● **EXERCISE DETAILS**
Report each line of the entries below that has the word "rate" in it.
─── DATASET RECORDS ───
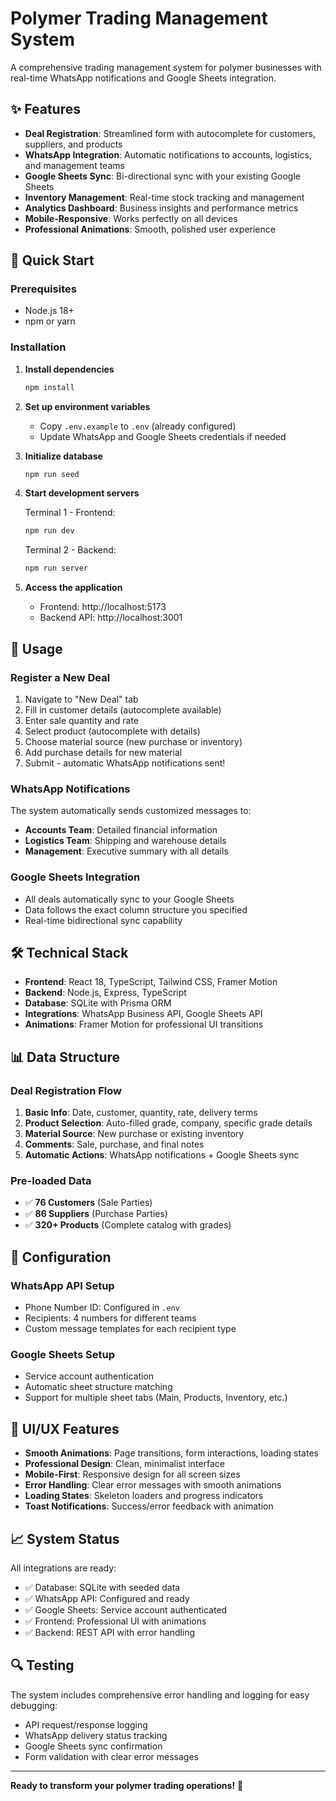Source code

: # Polymer Trading Management System

A comprehensive trading management system for polymer businesses with real-time WhatsApp notifications and Google Sheets integration.

## ✨ Features

- **Deal Registration**: Streamlined form with autocomplete for customers, suppliers, and products
- **WhatsApp Integration**: Automatic notifications to accounts, logistics, and management teams
- **Google Sheets Sync**: Bi-directional sync with your existing Google Sheets
- **Inventory Management**: Real-time stock tracking and management
- **Analytics Dashboard**: Business insights and performance metrics
- **Mobile-Responsive**: Works perfectly on all devices
- **Professional Animations**: Smooth, polished user experience

## 🚀 Quick Start

### Prerequisites
- Node.js 18+ 
- npm or yarn

### Installation

1. **Install dependencies**
   ```bash
   npm install
   ```

2. **Set up environment variables**
   - Copy `.env.example` to `.env` (already configured)
   - Update WhatsApp and Google Sheets credentials if needed

3. **Initialize database**
   ```bash
   npm run seed
   ```

4. **Start development servers**
   
   Terminal 1 - Frontend:
   ```bash
   npm run dev
   ```
   
   Terminal 2 - Backend:
   ```bash
   npm run server
   ```

5. **Access the application**
   - Frontend: http://localhost:5173
   - Backend API: http://localhost:3001

## 📱 Usage

### Register a New Deal
1. Navigate to "New Deal" tab
2. Fill in customer details (autocomplete available)
3. Enter sale quantity and rate
4. Select product (autocomplete with details)
5. Choose material source (new purchase or inventory)
6. Add purchase details for new material
7. Submit - automatic WhatsApp notifications sent!

### WhatsApp Notifications
The system automatically sends customized messages to:
- **Accounts Team**: Detailed financial information
- **Logistics Team**: Shipping and warehouse details  
- **Management**: Executive summary with all details

### Google Sheets Integration
- All deals automatically sync to your Google Sheets
- Data follows the exact column structure you specified
- Real-time bidirectional sync capability

## 🛠 Technical Stack

- **Frontend**: React 18, TypeScript, Tailwind CSS, Framer Motion
- **Backend**: Node.js, Express, TypeScript
- **Database**: SQLite with Prisma ORM
- **Integrations**: WhatsApp Business API, Google Sheets API
- **Animations**: Framer Motion for professional UI transitions

## 📊 Data Structure

### Deal Registration Flow
1. **Basic Info**: Date, customer, quantity, rate, delivery terms
2. **Product Selection**: Auto-filled grade, company, specific grade details
3. **Material Source**: New purchase or existing inventory
4. **Comments**: Sale, purchase, and final notes
5. **Automatic Actions**: WhatsApp notifications + Google Sheets sync

### Pre-loaded Data
- ✅ **76 Customers** (Sale Parties)
- ✅ **86 Suppliers** (Purchase Parties) 
- ✅ **320+ Products** (Complete catalog with grades)

## 🔧 Configuration

### WhatsApp API Setup
- Phone Number ID: Configured in `.env`
- Recipients: 4 numbers for different teams
- Custom message templates for each recipient type

### Google Sheets Setup
- Service account authentication
- Automatic sheet structure matching
- Support for multiple sheet tabs (Main, Products, Inventory, etc.)

## 🎨 UI/UX Features

- **Smooth Animations**: Page transitions, form interactions, loading states
- **Professional Design**: Clean, minimalist interface 
- **Mobile-First**: Responsive design for all screen sizes
- **Error Handling**: Clear error messages with smooth animations
- **Loading States**: Skeleton loaders and progress indicators
- **Toast Notifications**: Success/error feedback with animation

## 📈 System Status

All integrations are ready:
- ✅ Database: SQLite with seeded data
- ✅ WhatsApp API: Configured and ready
- ✅ Google Sheets: Service account authenticated
- ✅ Frontend: Professional UI with animations
- ✅ Backend: REST API with error handling

## 🔍 Testing

The system includes comprehensive error handling and logging for easy debugging:
- API request/response logging
- WhatsApp delivery status tracking
- Google Sheets sync confirmation
- Form validation with clear error messages

---

**Ready to transform your polymer trading operations!** 🚀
───
● **OUTPUT**
3. Enter sale quantity and rate
1. **Basic Info**: Date, customer, quantity, rate, delivery terms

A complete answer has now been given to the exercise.